A generation and a hemisphere away, the machine is a new favorite of 14-year-old Belgian Amber Broos — who, as DJ 13 AMPS, has been teaching kids even younger than her to spin using the DJ-808 at the school in Kortenberg, near Brussels. "The DJ-808 stimulates me to make my own tracks as a producer," Broos says. "It gives me new ideas and creativity. The possibilities of adapting tracks are unlimited."

For Just Blaze, the super-producer who has crafted songs for JAY Z, Beyoncé and Kanye West (although not on West's 2008 album 808s & Heartbreak), the DJ-808 represents a leap forward in merging DJing and production — something he says he's always wanted to do but never found convenient enough. "We used to be, in the earlier days, at a place where the software was held back by what the computer was capable of," he says. "Now, we're kind of at the opposite end of the spectrum, where the computers are so powerful they can pretty much handle anything within reason that the software can throw at it."

Just Blaze was able to offer a kind of informal beta testing to Roland before they released the DJ-808. He thinks they got the machine right for the most part (enough that he used it in a live-streamed battle with Swizz Beatz in February), though he has a small wish list of what he'd like to see next: "Now that we have computers that are capable of doing what we need them to do, maybe the next step is adding a keyboard section."

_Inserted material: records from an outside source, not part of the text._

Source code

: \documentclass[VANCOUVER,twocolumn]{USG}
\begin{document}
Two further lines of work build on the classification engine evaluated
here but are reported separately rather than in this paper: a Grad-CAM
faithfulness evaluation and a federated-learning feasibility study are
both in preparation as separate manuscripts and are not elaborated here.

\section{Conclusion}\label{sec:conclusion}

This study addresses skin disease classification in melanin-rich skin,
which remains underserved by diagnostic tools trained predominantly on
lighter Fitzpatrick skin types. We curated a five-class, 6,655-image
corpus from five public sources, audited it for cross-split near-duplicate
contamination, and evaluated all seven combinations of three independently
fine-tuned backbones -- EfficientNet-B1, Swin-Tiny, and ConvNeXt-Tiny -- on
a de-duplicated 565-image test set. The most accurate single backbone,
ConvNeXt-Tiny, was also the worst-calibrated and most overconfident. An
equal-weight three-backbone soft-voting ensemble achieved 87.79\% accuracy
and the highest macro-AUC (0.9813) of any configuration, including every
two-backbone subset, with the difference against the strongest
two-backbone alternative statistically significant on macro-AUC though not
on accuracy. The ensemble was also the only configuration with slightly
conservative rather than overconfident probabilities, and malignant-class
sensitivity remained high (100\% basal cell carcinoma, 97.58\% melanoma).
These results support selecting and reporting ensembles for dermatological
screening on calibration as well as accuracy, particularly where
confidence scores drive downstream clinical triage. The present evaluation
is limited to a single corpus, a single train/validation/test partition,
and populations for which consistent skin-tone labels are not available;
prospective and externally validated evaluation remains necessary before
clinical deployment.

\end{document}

Not everyone I spoke to was ready to get on board. Greg Broussard, an early electro producer who DJs and records as Egyptian Lover, is among the few artists in the world who still prefers to use vinyl records and an old TR-808 for his DJ sets. "That 808 makes my shows everything they are," he insists. But he did play with the DJ-808 when it first came out and thought it was a great piece of gear for those who do.

"I'm extremely excited that Serato and Roland put out that DJ-808 for the new school," he says. "Mixing and making beats while DJing is so futuristic and something I would have rocked if I was a new DJ today. I see all kinds of possibilities for today's DJ with this product."

A Roland sales manager told me the DJ-808's sales had tapered off by the end of 2016 but are picking up gradually this year, as potential customers have had time to read reviews — and save up money. The machines are also starting to be seen on the secondhand market, which helped the original 808 find followers when getting one new wasn't an option.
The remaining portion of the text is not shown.